Your only 26 Jola , right?


----------



## Jola (Mar 24, 2009)

*Re: Oh*



			
				I love soap! said:
			
		

> Your only 26 Jola , right?



so you're young and a stalker? 

How'd you know my age... actually I'm 27 but you were close!


----------



## I love soap! (Mar 24, 2009)

*oh*

just guessed. but i'm good with ages


----------



## I love soap! (Mar 24, 2009)

*bed*

off to bed


----------



## surf girl (Mar 24, 2009)

OK age-guesser chickie.  Guess me, guess me!


----------



## MikeInPdx (Mar 25, 2009)

surf girl said:
			
		

> OK age-guesser chickie.  Guess me, guess me!





I'm in the 40+ category....eek.  41 to be exact.


----------



## jbarad (Mar 25, 2009)

I had to click 40+, but it's only 41 so it's not FAR over 40


----------



## I love soap! (Mar 25, 2009)

*Let's see*

Surf Girl your 32


----------



## Guest (Mar 26, 2009)

40 +++++++++++++ and proud of it, and no I never act my age lol.

Kitn


----------



## TheGardener (Mar 26, 2009)

Wayyyyyy over 40+.  I'm probably one of the oldest members.  How old am I?


----------



## I love soap! (Mar 26, 2009)

TheGardener said:
			
		

> Wayyyyyy over 40+.  I'm probably one of the oldest members.  How old am I?





Your 56


----------



## I love soap! (Mar 26, 2009)

I'll gladly guess anyone's age that are willing.
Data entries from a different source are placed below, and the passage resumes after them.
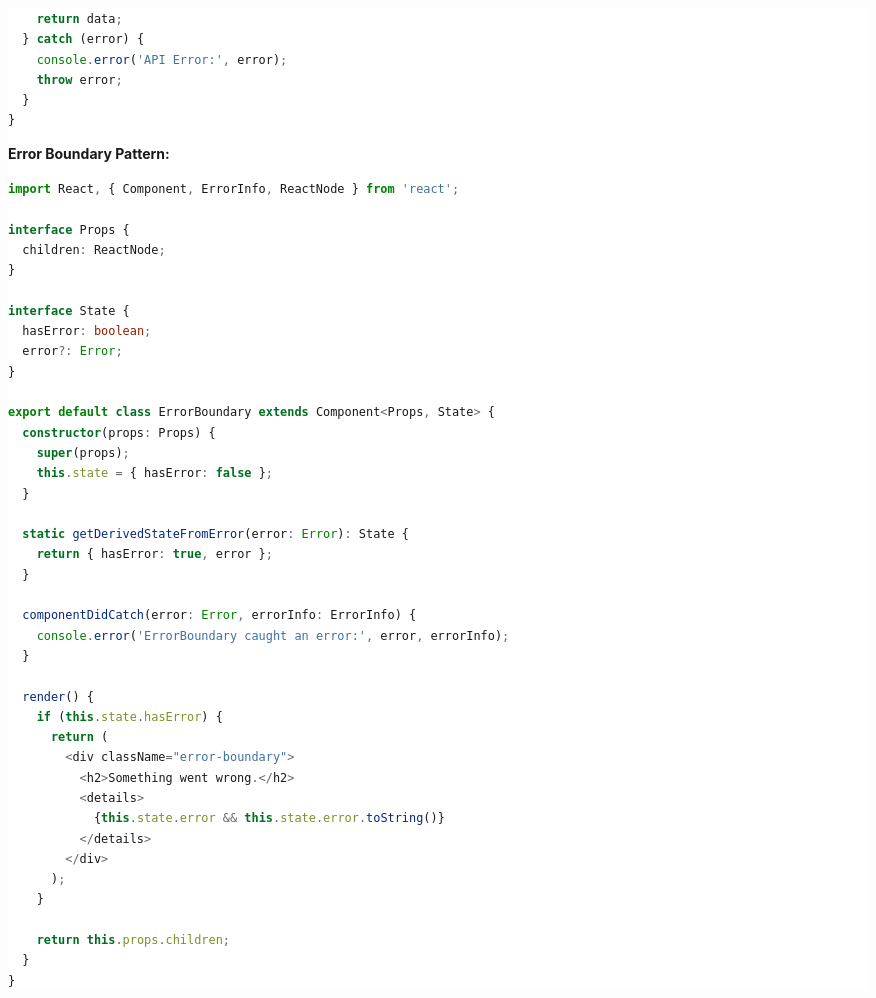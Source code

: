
 ```typescript
    return data;
  } catch (error) {
    console.error('API Error:', error);
    throw error;
  }
}
```

**Error Boundary Pattern:**
```typescript
import React, { Component, ErrorInfo, ReactNode } from 'react';

interface Props {
  children: ReactNode;
}

interface State {
  hasError: boolean;
  error?: Error;
}

export default class ErrorBoundary extends Component<Props, State> {
  constructor(props: Props) {
    super(props);
    this.state = { hasError: false };
  }

  static getDerivedStateFromError(error: Error): State {
    return { hasError: true, error };
  }

  componentDidCatch(error: Error, errorInfo: ErrorInfo) {
    console.error('ErrorBoundary caught an error:', error, errorInfo);
  }

  render() {
    if (this.state.hasError) {
      return (
        <div className="error-boundary">
          <h2>Something went wrong.</h2>
          <details>
            {this.state.error && this.state.error.toString()}
          </details>
        </div>
      );
    }

    return this.props.children;
  }
}
```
If you already told can't do much for you lol


----------



## surf girl (Mar 27, 2009)

*Re: Let's see*



			
				I love soap! said:
			
		

> Surf Girl your 32



Dude - you are my new BF for saying that!  

(I turn 41 in a couple of weeks. But I'm in denial.)


----------



## TheGardener (Mar 27, 2009)

I love soap! said:
			
		

> TheGardener said:
> 
> 
> 
> ...



Why, thank you!! How kind of you to think so.  But I'm older than that.


----------



## Guest (Mar 27, 2009)

31 here.  I'm officially a thirtysomething.


----------



## I love soap! (Mar 27, 2009)

Daniel you took the fun out of guessing. I would have said 33-34


----------



## I love soap! (Mar 27, 2009)

TheGardener said:
			
		

> I love soap! said:
> 
> 
> 
> ...





Ok your 65


----------



## I love soap! (Mar 27, 2009)

*Re: Let's see*



			
				surf girl said:
			
		

> [quote="I love soap!":17dwkfw1]Surf Girl your 32



Dude - you are my new BF for saying that!  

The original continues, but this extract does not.